* _Task prompt_
Scan the data below. Pull out each line where "https" occurs.

┌──

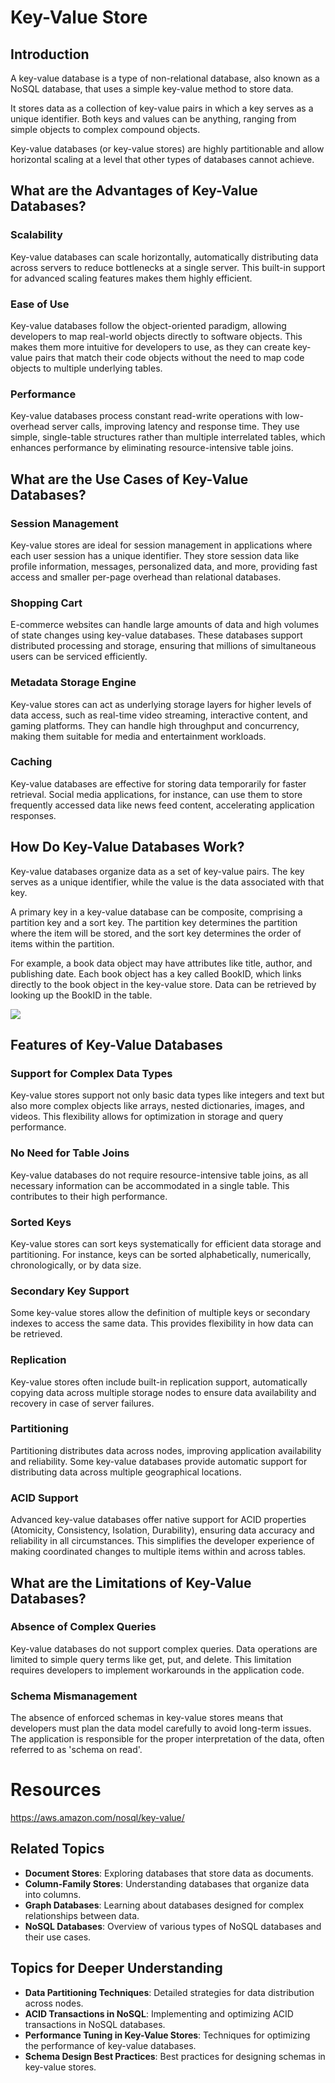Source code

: # Key-Value Store

## Introduction
A key-value database is a type of non-relational database, also known as a NoSQL database, that uses a simple key-value method to store data. 

It stores data as a collection of key-value pairs in which a key serves as a unique identifier. Both keys and values can be anything, ranging from simple objects to complex compound objects.

Key-value databases (or key-value stores) are highly partitionable and allow horizontal scaling at a level that other types of databases cannot achieve.

## What are the Advantages of Key-Value Databases?
### Scalability
Key-value databases can scale horizontally, automatically distributing data across servers to reduce bottlenecks at a single server. This built-in support for advanced scaling features makes them highly efficient.

### Ease of Use
Key-value databases follow the object-oriented paradigm, allowing developers to map real-world objects directly to software objects. This makes them more intuitive for developers to use, as they can create key-value pairs that match their code objects without the need to map code objects to multiple underlying tables.

### Performance
Key-value databases process constant read-write operations with low-overhead server calls, improving latency and response time. They use simple, single-table structures rather than multiple interrelated tables, which enhances performance by eliminating resource-intensive table joins.

## What are the Use Cases of Key-Value Databases?
### Session Management
Key-value stores are ideal for session management in applications where each user session has a unique identifier. They store session data like profile information, messages, personalized data, and more, providing fast access and smaller per-page overhead than relational databases.

### Shopping Cart
E-commerce websites can handle large amounts of data and high volumes of state changes using key-value databases. These databases support distributed processing and storage, ensuring that millions of simultaneous users can be serviced efficiently.

### Metadata Storage Engine
Key-value stores can act as underlying storage layers for higher levels of data access, such as real-time video streaming, interactive content, and gaming platforms. They can handle high throughput and concurrency, making them suitable for media and entertainment workloads.

### Caching
Key-value databases are effective for storing data temporarily for faster retrieval. Social media applications, for instance, can use them to store frequently accessed data like news feed content, accelerating application responses.

## How Do Key-Value Databases Work?
Key-value databases organize data as a set of key-value pairs. The key serves as a unique identifier, while the value is the data associated with that key.

A primary key in a key-value database can be composite, comprising a partition key and a sort key. The partition key determines the partition where the item will be stored, and the sort key determines the order of items within the partition.

For example, a book data object may have attributes like title, author, and publishing date. Each book object has a key called BookID, which links directly to the book object in the key-value store. Data can be retrieved by looking up the BookID in the table.

![](https://d1.awsstatic.com/product-marketing/DynamoDB/PartitionKey.8dd0530a7f6d66d101f31de30db515564f4cf28a.png)

## Features of Key-Value Databases
### Support for Complex Data Types
Key-value stores support not only basic data types like integers and text but also more complex objects like arrays, nested dictionaries, images, and videos. This flexibility allows for optimization in storage and query performance.

### No Need for Table Joins
Key-value databases do not require resource-intensive table joins, as all necessary information can be accommodated in a single table. This contributes to their high performance.

### Sorted Keys
Key-value stores can sort keys systematically for efficient data storage and partitioning. For instance, keys can be sorted alphabetically, numerically, chronologically, or by data size.

### Secondary Key Support
Some key-value stores allow the definition of multiple keys or secondary indexes to access the same data. This provides flexibility in how data can be retrieved.

### Replication
Key-value stores often include built-in replication support, automatically copying data across multiple storage nodes to ensure data availability and recovery in case of server failures.

### Partitioning
Partitioning distributes data across nodes, improving application availability and reliability. Some key-value databases provide automatic support for distributing data across multiple geographical locations.

### ACID Support
Advanced key-value databases offer native support for ACID properties (Atomicity, Consistency, Isolation, Durability), ensuring data accuracy and reliability in all circumstances. This simplifies the developer experience of making coordinated changes to multiple items within and across tables.

## What are the Limitations of Key-Value Databases?
### Absence of Complex Queries
Key-value databases do not support complex queries. Data operations are limited to simple query terms like get, put, and delete. This limitation requires developers to implement workarounds in the application code.

### Schema Mismanagement
The absence of enforced schemas in key-value stores means that developers must plan the data model carefully to avoid long-term issues. The application is responsible for the proper interpretation of the data, often referred to as 'schema on read'.

# Resources

https://aws.amazon.com/nosql/key-value/

## Related Topics
- **Document Stores**: Exploring databases that store data as documents.
- **Column-Family Stores**: Understanding databases that organize data into columns.
- **Graph Databases**: Learning about databases designed for complex relationships between data.
- **NoSQL Databases**: Overview of various types of NoSQL databases and their use cases.

## Topics for Deeper Understanding
- **Data Partitioning Techniques**: Detailed strategies for data distribution across nodes.
- **ACID Transactions in NoSQL**: Implementing and optimizing ACID transactions in NoSQL databases.
- **Performance Tuning in Key-Value Stores**: Techniques for optimizing the performance of key-value databases.
- **Schema Design Best Practices**: Best practices for designing schemas in key-value stores.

└──

* _Response area_
![](https://d1.awsstatic.com/product-marketing/DynamoDB/PartitionKey.8dd0530a7f6d66d101f31de30db515564f4cf28a.png)
https://aws.amazon.com/nosql/key-value/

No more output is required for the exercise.